Tonight's talk was a little over an hour and fifteen minutes, but Miller is a very funny, engaging speaker. "Didn't these guys learn anything from the Nixon administration?!" (referring to the documents presented by the "Of Pandas and People" text creators to the Dover plaintiffs which were the nail in the coffin on the idea that ID is creationism and hence is religious teaching, not science.)

His view of Expelled is that the IDers need an explanation of why their ideas haven't caught on in the scientific community, and about the last straw they have is to conflate "Darwinism" to Nazism and other social ills. He said that we have to confront those errors with the facts every time we hear them. He also talked about reviewing Behe's new book -- twice -- and reports that Behe accepts the common ancestry of all beings, including humans, which is sure to be a disappointment to many IDers.

Another couple of funny anecdotes -- when he was on the Colbert Report, the only contact he had with Colbert was right before the show when Colbert said to him as he walked by, "Are you Miller? I'm gonna get you -- you're going DOWN!" Also, during the cold war, Miller was at a conference (either in E. Germany or someplace with some E. German scientists) -- I swear, the beginning of this anecdote was the only time my mind wandered -- and when one of the Germans left to go to the rest room, Miller turned to the other scientists and said, "Um, you know, that guy really isn't very smart," and the other Germans said, "Oh, him? His not a SCIENTIST -- he's Stasi!" (apparently, that's the only way the E. Germans would let their scientists hang with our scientists.)
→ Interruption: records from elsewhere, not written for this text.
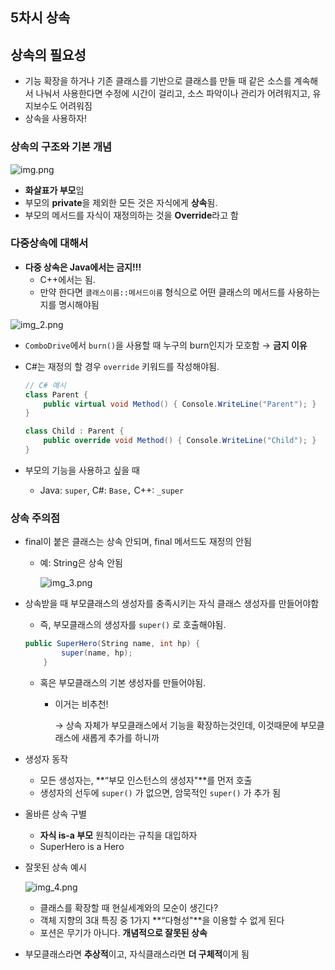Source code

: ## 5차시 상속

## 상속의 필요성

- 기능 확장을 하거나 기존 클래스를 기반으로 클래스를 만들 때 같은 소스를 계속해서 나눠서 사용한다면 수정에 시간이 걸리고, 소스 파악이나 관리가 어려워지고, 유지보수도 어려워짐
- 상속을 사용하자!

### 상속의 구조와 기본 개념

![img.png](img.png)

- **화살표가 부모**임
- 부모의 **private**을 제외한 모든 것은 자식에게 **상속**됨.
- 부모의 메서드를 자식이 재정의하는 것을 **Override**라고 함

### 다중상속에 대해서

- **다중 상속은 Java에서는 금지!!!**
    - C++에서는 됨.
    - 만약 한다면 `클래스이름::메서드이름` 형식으로 어떤 클래스의 메서드를 사용하는지를 명시해야됨

![img_2.png](img_2.png)

- `ComboDrive`에서 `burn()`을 사용할 때 누구의 burn인지가 모호함 → **금지 이유**
- C#는 재정의 할 경우 `override` 키워드를 작성해야됨.

    ```csharp
    // C# 예시
    class Parent {
        public virtual void Method() { Console.WriteLine("Parent"); }
    }
    
    class Child : Parent {
        public override void Method() { Console.WriteLine("Child"); }
    }
    ```

- 부모의 기능을 사용하고 싶을 때
    - Java: `super`, C#: `Base,` C++: `_super`

### 상속 주의점

- final이 붙은 클래스는 상속 안되며, final 메서드도 재정의 안됨
    - 예: String은 상속 안됨

      ![img_3.png](img_3.png)

- 상속받을 때 부모클래스의 생성자를 충족시키는 자식 클래스 생성자를 만들어야함
    - 즉, 부모클래스의 생성자를 `super()` 로 호출해야됨.

    ```csharp
    public SuperHero(String name, int hp) {
            super(name, hp);
        }
    ```

    - 혹은 부모클래스의 기본 생성자를 만들어야됨.
        - 이거는 비추천!

          → 상속 자체가 부모클래스에서 기능을 확장하는것인데, 이것때문에 부모클래스에 새롭게 추가를 하니까

- 생성자 동작
    - 모든 생성자는, **“부모 인스턴스의 생성자"**를 먼저 호출
    - 생성자의 선두에 `super()` 가 없으면, 암묵적인 `super()` 가 추가 됨
- 올바른 상속 구별
    - **자식 is-a 부모** 원칙이라는 규칙을 대입하자
    - SuperHero is a Hero
- 잘못된 상속 예시

  ![img_4.png](img_4.png)

    - 클래스를 확장할 때 현실세계와의 모순이 생긴다?
    - 객체 지향의 3대 특징 중 1가지 **“다형성"**을 이용할 수 없게 된다
    - 포션은 무기가 아니다. **개념적으로 잘못된 상속**
- 부모클래스라면 **추상적**이고, 자식클래스라면 **더 구체적**이게 됨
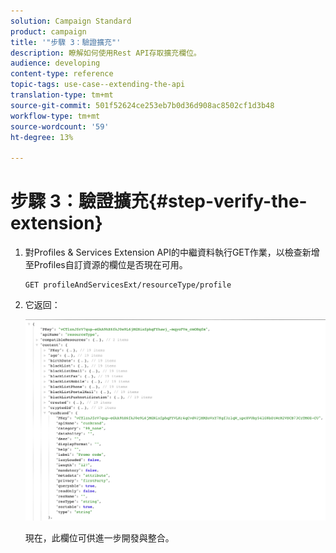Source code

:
 ```yaml
---
solution: Campaign Standard
product: campaign
title: '"步驟 3：驗證擴充"'
description: 瞭解如何使用Rest API存取擴充欄位。
audience: developing
content-type: reference
topic-tags: use-case--extending-the-api
translation-type: tm+mt
source-git-commit: 501f52624ce253eb7b0d36d908ac8502cf1d3b48
workflow-type: tm+mt
source-wordcount: '59'
ht-degree: 13%

---
```



# 步驟 3：驗證擴充{#step-verify-the-extension}

1. 對Profiles &amp; Services Extension API的中繼資料執行GET作業，以檢查新增至Profiles自訂資源的欄位是否現在可用。

   ```
   GET profileAndServicesExt/resourceType/profile
   ```

1. 它返回：

   ![](assets/extendpandsapiview.png)

   現在，此欄位可供進一步開發與整合。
And of course, because Miller is a theist -- Catholic to be exact -- he discussed how one can be a believer and accept evolutionary theory, and how accepting evolution does not necessarily lead to atheism. True enough, although in the case of this writer, accepting evolutionary theory did make it possible for me to be a non-believer, and it would be dishonest of me to say that this aspect of my education didn't have an effect on my beliefs. Of course, every aspect of my education eventually led me to non-belief, so I don't think the IDers should just pick on biology!